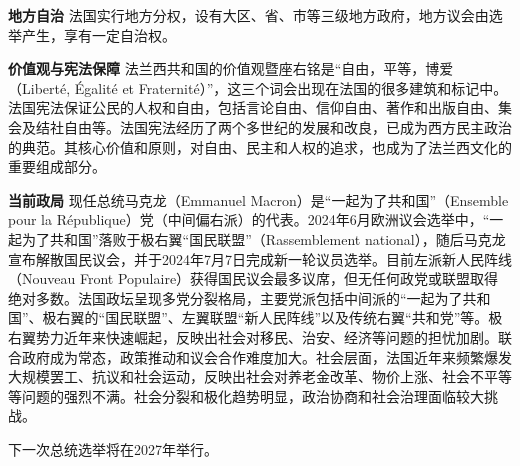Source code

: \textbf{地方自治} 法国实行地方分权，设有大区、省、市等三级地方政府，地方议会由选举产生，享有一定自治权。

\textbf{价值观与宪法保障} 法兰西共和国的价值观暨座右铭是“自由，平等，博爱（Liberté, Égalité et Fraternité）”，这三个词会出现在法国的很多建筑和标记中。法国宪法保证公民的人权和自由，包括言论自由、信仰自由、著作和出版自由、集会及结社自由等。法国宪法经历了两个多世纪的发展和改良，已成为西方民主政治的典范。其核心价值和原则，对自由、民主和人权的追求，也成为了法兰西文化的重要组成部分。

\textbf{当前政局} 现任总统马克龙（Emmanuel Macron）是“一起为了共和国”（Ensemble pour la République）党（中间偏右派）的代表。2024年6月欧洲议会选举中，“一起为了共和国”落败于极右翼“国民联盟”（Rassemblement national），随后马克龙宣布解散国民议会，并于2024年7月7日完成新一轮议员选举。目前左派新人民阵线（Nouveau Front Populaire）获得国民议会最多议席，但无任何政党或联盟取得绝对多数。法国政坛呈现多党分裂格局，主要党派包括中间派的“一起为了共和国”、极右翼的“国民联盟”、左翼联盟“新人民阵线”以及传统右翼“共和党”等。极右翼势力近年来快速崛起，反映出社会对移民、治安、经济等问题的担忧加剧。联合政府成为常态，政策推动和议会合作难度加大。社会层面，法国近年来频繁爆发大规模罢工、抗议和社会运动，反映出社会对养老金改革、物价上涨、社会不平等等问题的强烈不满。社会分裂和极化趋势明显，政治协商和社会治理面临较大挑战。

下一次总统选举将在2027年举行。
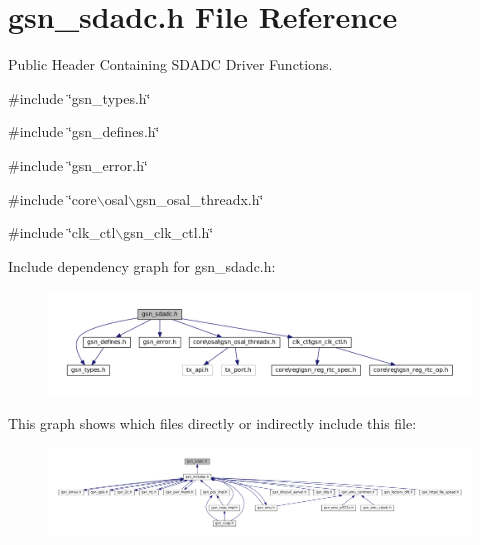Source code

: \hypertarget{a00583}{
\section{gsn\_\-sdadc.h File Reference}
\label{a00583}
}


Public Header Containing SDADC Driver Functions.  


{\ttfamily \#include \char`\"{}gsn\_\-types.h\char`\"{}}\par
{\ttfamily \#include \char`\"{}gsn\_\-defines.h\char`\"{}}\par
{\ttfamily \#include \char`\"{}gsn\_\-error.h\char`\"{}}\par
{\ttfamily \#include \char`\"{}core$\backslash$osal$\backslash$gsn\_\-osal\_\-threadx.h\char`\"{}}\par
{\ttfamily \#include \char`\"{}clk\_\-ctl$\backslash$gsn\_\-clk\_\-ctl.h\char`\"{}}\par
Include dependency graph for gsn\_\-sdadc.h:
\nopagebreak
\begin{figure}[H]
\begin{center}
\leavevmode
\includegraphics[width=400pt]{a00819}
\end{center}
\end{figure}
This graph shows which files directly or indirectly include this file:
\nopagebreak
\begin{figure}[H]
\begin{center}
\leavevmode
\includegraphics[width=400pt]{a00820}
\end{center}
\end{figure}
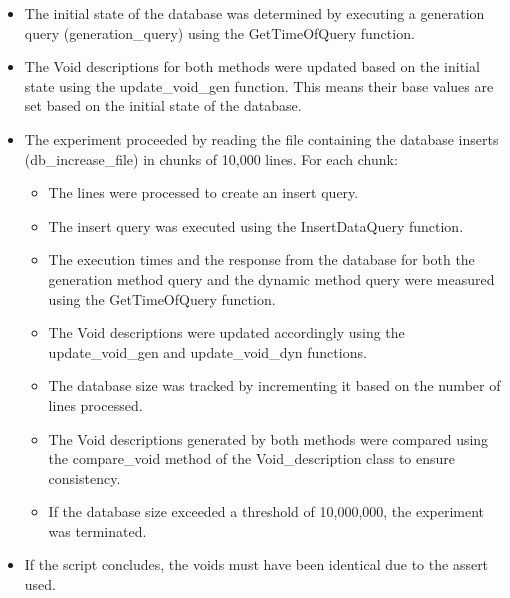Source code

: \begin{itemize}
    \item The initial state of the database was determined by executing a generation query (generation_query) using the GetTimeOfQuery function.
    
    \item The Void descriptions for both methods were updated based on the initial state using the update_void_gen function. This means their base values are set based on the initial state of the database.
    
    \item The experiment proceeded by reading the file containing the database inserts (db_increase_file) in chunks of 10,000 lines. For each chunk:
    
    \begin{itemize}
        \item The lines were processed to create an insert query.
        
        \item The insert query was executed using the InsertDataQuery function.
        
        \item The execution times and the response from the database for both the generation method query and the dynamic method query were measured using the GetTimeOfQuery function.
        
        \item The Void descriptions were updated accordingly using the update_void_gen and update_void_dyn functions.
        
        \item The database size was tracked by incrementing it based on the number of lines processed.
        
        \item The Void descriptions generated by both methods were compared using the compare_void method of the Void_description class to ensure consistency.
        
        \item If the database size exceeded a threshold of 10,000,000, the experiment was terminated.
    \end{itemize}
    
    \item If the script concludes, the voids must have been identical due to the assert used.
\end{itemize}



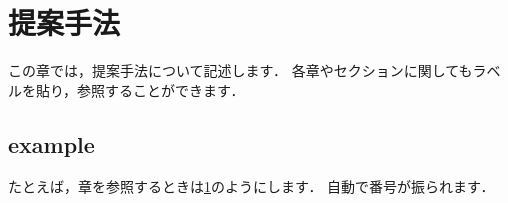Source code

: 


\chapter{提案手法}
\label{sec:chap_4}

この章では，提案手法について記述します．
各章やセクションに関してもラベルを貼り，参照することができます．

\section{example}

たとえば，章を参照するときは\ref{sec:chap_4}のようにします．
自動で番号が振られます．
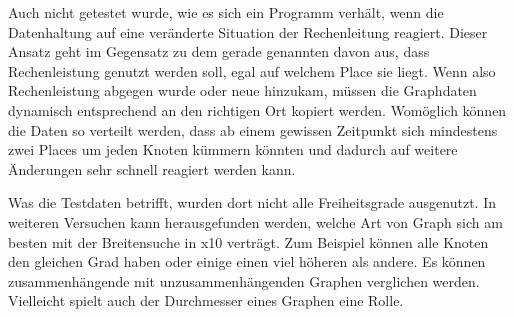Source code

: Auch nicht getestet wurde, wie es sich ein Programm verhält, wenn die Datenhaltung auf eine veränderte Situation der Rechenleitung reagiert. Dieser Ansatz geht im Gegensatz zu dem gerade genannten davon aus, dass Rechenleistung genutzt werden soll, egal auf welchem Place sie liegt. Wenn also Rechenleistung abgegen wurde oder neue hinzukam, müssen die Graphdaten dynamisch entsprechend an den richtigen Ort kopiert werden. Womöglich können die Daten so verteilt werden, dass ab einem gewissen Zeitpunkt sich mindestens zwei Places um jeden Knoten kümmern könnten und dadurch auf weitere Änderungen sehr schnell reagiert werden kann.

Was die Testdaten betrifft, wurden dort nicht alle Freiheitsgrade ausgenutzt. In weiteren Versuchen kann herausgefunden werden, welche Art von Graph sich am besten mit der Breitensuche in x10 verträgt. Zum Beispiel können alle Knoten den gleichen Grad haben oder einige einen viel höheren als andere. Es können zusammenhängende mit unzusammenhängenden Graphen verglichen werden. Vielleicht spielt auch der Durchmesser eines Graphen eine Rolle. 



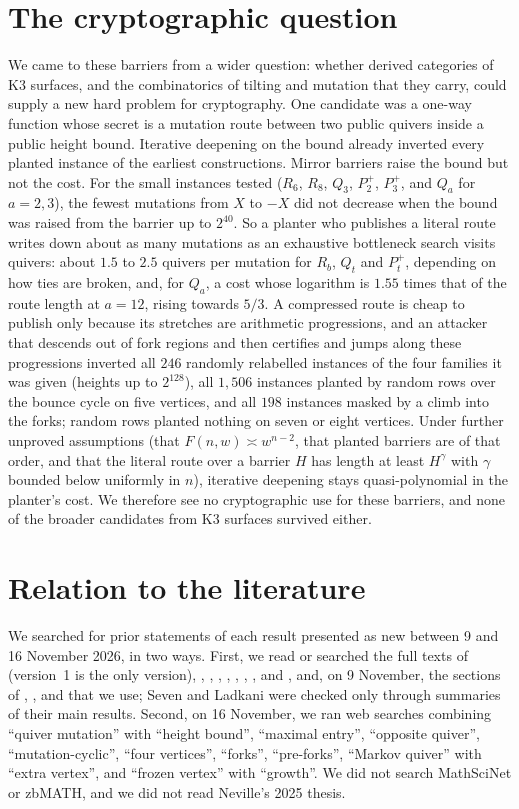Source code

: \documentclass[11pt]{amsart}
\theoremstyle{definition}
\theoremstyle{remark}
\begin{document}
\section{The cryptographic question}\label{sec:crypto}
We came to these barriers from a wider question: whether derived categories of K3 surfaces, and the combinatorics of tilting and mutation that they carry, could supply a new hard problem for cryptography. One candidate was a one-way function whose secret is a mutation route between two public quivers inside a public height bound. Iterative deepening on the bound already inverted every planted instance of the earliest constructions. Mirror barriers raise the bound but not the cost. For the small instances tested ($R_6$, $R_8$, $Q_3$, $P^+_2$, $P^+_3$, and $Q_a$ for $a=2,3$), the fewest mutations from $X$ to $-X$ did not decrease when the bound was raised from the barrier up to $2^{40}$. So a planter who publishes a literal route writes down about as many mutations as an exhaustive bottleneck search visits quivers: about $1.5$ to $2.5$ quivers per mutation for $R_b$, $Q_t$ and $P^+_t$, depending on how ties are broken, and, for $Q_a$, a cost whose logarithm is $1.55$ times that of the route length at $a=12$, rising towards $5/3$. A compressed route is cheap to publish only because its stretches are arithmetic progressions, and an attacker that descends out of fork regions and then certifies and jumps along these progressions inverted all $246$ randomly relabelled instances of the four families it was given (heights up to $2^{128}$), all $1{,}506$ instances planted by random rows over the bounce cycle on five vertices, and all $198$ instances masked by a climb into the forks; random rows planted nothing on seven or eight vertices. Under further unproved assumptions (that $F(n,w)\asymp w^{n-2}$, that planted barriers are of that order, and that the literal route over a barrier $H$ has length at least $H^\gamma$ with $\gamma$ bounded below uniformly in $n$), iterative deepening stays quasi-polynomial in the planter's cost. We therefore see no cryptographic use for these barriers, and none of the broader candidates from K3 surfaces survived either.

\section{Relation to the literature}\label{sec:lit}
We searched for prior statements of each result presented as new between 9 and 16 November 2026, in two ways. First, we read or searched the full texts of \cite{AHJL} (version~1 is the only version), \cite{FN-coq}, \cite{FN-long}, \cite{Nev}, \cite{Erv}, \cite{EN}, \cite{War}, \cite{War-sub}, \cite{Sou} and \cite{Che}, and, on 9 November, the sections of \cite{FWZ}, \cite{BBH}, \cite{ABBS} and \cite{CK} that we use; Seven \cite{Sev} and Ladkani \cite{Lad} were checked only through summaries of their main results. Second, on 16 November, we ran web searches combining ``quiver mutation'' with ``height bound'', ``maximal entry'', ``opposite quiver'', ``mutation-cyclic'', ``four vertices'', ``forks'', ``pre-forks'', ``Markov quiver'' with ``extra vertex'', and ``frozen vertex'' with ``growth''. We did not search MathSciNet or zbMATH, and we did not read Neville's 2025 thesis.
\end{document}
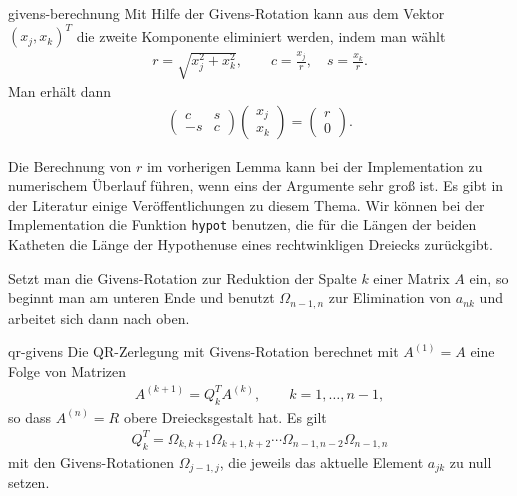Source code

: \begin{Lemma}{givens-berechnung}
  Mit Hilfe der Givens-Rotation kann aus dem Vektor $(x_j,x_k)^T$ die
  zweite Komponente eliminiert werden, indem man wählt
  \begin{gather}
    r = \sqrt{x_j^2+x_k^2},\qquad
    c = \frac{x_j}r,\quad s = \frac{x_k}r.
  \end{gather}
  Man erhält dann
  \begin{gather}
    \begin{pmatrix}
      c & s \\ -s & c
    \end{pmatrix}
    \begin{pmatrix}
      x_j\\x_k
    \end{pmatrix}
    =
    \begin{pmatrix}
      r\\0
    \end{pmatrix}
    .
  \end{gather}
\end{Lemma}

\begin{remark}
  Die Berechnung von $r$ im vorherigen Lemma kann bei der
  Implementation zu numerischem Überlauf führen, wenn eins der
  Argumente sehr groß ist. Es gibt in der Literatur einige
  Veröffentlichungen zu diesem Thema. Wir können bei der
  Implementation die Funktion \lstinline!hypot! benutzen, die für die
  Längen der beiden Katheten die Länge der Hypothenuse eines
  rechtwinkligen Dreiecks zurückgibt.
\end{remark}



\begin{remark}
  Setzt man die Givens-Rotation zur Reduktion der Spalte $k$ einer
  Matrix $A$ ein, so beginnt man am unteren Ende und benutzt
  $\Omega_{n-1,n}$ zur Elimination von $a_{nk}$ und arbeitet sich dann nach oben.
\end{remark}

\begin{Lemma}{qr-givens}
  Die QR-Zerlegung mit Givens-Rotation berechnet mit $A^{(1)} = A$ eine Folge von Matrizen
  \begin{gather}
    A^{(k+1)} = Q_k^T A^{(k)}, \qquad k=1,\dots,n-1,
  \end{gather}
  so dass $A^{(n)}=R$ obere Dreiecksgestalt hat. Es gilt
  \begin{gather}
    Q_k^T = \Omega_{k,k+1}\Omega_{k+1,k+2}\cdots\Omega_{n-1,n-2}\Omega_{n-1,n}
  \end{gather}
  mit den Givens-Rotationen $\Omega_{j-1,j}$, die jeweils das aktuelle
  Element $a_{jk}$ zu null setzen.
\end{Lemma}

▸ Instructions for the task:
Each line from the start of the entries to the line holding "(generation_query) using the GetTimeOfQuery function." is to be given again exactly, both ends included, and each picture is to be left out.

▸ Solution:
Source code

: \textbf{地方自治} 法国实行地方分权，设有大区、省、市等三级地方政府，地方议会由选举产生，享有一定自治权。

\textbf{价值观与宪法保障} 法兰西共和国的价值观暨座右铭是“自由，平等，博爱（Liberté, Égalité et Fraternité）”，这三个词会出现在法国的很多建筑和标记中。法国宪法保证公民的人权和自由，包括言论自由、信仰自由、著作和出版自由、集会及结社自由等。法国宪法经历了两个多世纪的发展和改良，已成为西方民主政治的典范。其核心价值和原则，对自由、民主和人权的追求，也成为了法兰西文化的重要组成部分。

\textbf{当前政局} 现任总统马克龙（Emmanuel Macron）是“一起为了共和国”（Ensemble pour la République）党（中间偏右派）的代表。2024年6月欧洲议会选举中，“一起为了共和国”落败于极右翼“国民联盟”（Rassemblement national），随后马克龙宣布解散国民议会，并于2024年7月7日完成新一轮议员选举。目前左派新人民阵线（Nouveau Front Populaire）获得国民议会最多议席，但无任何政党或联盟取得绝对多数。法国政坛呈现多党分裂格局，主要党派包括中间派的“一起为了共和国”、极右翼的“国民联盟”、左翼联盟“新人民阵线”以及传统右翼“共和党”等。极右翼势力近年来快速崛起，反映出社会对移民、治安、经济等问题的担忧加剧。联合政府成为常态，政策推动和议会合作难度加大。社会层面，法国近年来频繁爆发大规模罢工、抗议和社会运动，反映出社会对养老金改革、物价上涨、社会不平等等问题的强烈不满。社会分裂和极化趋势明显，政治协商和社会治理面临较大挑战。

下一次总统选举将在2027年举行。
Source code

: \hypertarget{a00583}{
\section{gsn\_\-sdadc.h File Reference}
\label{a00583}
}


Public Header Containing SDADC Driver Functions.  


{\ttfamily \#include \char`\"{}gsn\_\-types.h\char`\"{}}\par
{\ttfamily \#include \char`\"{}gsn\_\-defines.h\char`\"{}}\par
{\ttfamily \#include \char`\"{}gsn\_\-error.h\char`\"{}}\par
{\ttfamily \#include \char`\"{}core$\backslash$osal$\backslash$gsn\_\-osal\_\-threadx.h\char`\"{}}\par
{\ttfamily \#include \char`\"{}clk\_\-ctl$\backslash$gsn\_\-clk\_\-ctl.h\char`\"{}}\par
Include dependency graph for gsn\_\-sdadc.h:
\nopagebreak
\begin{figure}[H]
\begin{center}
\leavevmode
\includegraphics[width=400pt]{a00819}
\end{center}
\end{figure}
This graph shows which files directly or indirectly include this file:
\nopagebreak
\begin{figure}[H]
\begin{center}
\leavevmode
\includegraphics[width=400pt]{a00820}
\end{center}
\end{figure}
Source code

: \begin{itemize}
    \item The initial state of the database was determined by executing a generation query (generation_query) using the GetTimeOfQuery function.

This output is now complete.